Pemberton L F, Rosenblum J S, Blobel G
Laboratory of Cell Biology, Howard Hughes Medical Institute, The Rockefeller University, New York 10021, USA.
J Cell Biol. 1997 Dec 29;139(7):1645-53. doi: 10.1083/jcb.139.7.1645.
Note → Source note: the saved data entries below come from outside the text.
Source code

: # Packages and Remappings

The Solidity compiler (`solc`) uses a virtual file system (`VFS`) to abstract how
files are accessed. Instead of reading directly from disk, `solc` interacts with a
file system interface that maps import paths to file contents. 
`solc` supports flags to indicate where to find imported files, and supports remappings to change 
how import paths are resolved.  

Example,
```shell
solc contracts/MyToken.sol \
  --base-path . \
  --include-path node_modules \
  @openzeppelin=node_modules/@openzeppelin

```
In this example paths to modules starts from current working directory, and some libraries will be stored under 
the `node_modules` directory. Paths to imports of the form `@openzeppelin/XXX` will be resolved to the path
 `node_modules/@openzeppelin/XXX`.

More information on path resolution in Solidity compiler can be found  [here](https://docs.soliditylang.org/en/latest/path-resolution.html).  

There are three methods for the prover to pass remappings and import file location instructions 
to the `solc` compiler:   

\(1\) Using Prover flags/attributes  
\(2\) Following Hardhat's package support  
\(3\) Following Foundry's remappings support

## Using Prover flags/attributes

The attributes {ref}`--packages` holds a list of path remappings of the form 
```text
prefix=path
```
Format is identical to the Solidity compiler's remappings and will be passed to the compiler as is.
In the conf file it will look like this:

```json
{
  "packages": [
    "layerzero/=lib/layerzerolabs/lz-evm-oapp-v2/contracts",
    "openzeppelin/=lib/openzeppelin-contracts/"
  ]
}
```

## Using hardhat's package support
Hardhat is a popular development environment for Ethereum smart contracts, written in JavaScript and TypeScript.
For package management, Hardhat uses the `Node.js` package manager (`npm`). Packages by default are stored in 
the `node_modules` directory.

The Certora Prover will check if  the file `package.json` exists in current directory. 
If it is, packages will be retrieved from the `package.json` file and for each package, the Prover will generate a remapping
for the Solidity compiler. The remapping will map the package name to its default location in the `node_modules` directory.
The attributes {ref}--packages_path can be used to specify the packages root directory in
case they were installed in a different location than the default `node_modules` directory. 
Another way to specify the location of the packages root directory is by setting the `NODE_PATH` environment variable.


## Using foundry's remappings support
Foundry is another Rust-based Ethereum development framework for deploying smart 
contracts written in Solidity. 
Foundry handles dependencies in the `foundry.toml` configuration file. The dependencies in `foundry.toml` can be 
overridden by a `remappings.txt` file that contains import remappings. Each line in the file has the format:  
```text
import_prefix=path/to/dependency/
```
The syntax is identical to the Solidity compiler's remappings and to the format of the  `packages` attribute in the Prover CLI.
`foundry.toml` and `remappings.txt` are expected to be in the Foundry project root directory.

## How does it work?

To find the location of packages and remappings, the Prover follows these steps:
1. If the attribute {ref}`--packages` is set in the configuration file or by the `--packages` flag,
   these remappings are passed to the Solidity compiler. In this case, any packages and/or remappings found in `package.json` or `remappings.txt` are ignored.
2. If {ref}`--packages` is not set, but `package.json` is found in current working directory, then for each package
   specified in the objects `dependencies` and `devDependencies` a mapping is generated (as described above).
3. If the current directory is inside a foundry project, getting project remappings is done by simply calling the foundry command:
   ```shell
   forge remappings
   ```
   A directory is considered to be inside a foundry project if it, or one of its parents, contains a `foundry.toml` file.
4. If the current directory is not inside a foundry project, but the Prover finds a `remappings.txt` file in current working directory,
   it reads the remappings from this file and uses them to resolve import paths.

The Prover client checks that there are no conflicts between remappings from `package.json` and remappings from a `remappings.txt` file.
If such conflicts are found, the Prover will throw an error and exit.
Three independent pathways of nuclear import have so far been identified in yeast, each mediated by cognate nuclear transport factors, or karyopherins. Here we have characterized a new pathway to the nucleus, mediated by Mtr10p, a protein first identified in a screen for strains defective in polyadenylated RNA export. Mtr10p is shown to be responsible for the nuclear import of the shuttling mRNA-binding protein Npl3p. A complex of Mtr10p and Npl3p was detected in cytosol, and deletion of Mtr10p was shown to lead to the mislocalization of nuclear Npl3p to the cytoplasm, correlating with a block in import. Mtr10p bound peptide repeat-containing nucleoporins and Ran, suggesting that this import pathway involves a docking step at the nuclear pore complex and is Ran dependent. This pathway of Npl3p import is distinct and does not appear to overlap with another known import pathway for an mRNA-binding protein. Thus, at least two parallel pathways function in the import of mRNA-binding proteins, suggesting the need for the coordination of these pathways.
到目前为止,在酵母中已鉴定出三种独立的核输入途径,每种途径都由同源核转运因子或核转运蛋白介导。在这里,我们描述了一种新的细胞核途径,该途径由Mtr10p介导,Mtr10p是一种首先在聚腺苷酸化RNA输出缺陷菌株筛选中发现的蛋白质。研究表明,Mtr10p负责穿梭mRNA结合蛋白Npl3p的核输入。在细胞质中检测到Mtr10p和Npl3p的复合物,并且Mtr10p的缺失导致核Npl3p错误定位于细胞质,这与输入受阻相关。Mtr10p结合含肽重复序列的核孔蛋白和Ran,表明该输入途径涉及在核孔复合体处的对接步骤并且是Ran依赖性的。Npl3p的这种输入途径是独特的,并且似乎与另一种已知的mRNA结合蛋白输入途径不重叠。因此,至少有两条平行途径在mRNA结合蛋白的输入中起作用,这表明需要协调这些途径。